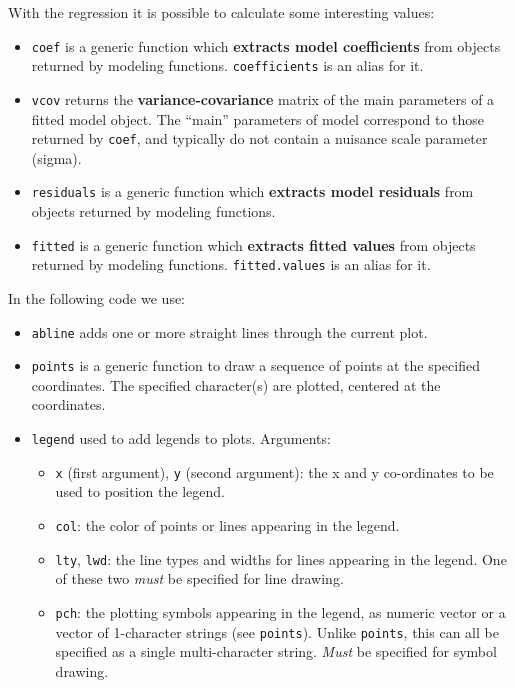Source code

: \documentclass[a4paper]{article}
\newcommand{\dquotes}[1]{``#1''}
\begin{document}
    With the regression it is possible to calculate some interesting values:
    \begin{itemize}
        \item \texttt{coef} is a generic function which \textbf{extracts model coefficients} from objects returned by modeling functions. \texttt{coefficients} is an alias for it.

        \item \texttt{vcov} returns the \textbf{variance-covariance} matrix of the main parameters of a fitted model object. The \dquotes{main} parameters of model correspond to those returned by \texttt{coef}, and typically do not contain a nuisance scale parameter (sigma).

        \item \texttt{residuals} is a generic function which \textbf{extracts model residuals} from objects returned by modeling functions.

        \item \texttt{fitted} is a generic function which \textbf{extracts fitted values} from objects returned by modeling functions. \texttt{fitted.values} is an alias for it.
    \end{itemize}
    In the following code we use:
    \begin{itemize}
        \item \texttt{abline} adds one or more straight lines through the current plot.

        \item \texttt{points} is a generic function to draw a sequence of points at the specified coordinates. The specified character(s) are plotted, centered at the coordinates.

        \item \texttt{legend} used to add legends to plots. Arguments:
        \begin{itemize}
            \item \texttt{x} (first argument), \texttt{y} (second argument): the x and y co-ordinates to be used to position the legend.

            \item \texttt{col}: the color of points or lines appearing in the legend.

            \item \texttt{lty}, \texttt{lwd}: the line types and widths for lines appearing in the legend. One of these two \emph{must} be specified for line drawing.

            \item \texttt{pch}: the plotting symbols appearing in the legend, as numeric vector or a vector of 1-character strings (see \texttt{points}). Unlike \texttt{points}, this can all be specified as a single multi-character string. \emph{Must} be specified for symbol drawing.
        \end{itemize}
    \end{itemize}
    
\end{document}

■ Task details:
Scan the entries above for the string "begin" and copy each line containing it.

■ Written response:
\begin{document}
    \begin{itemize}
    \begin{itemize}
        \begin{itemize}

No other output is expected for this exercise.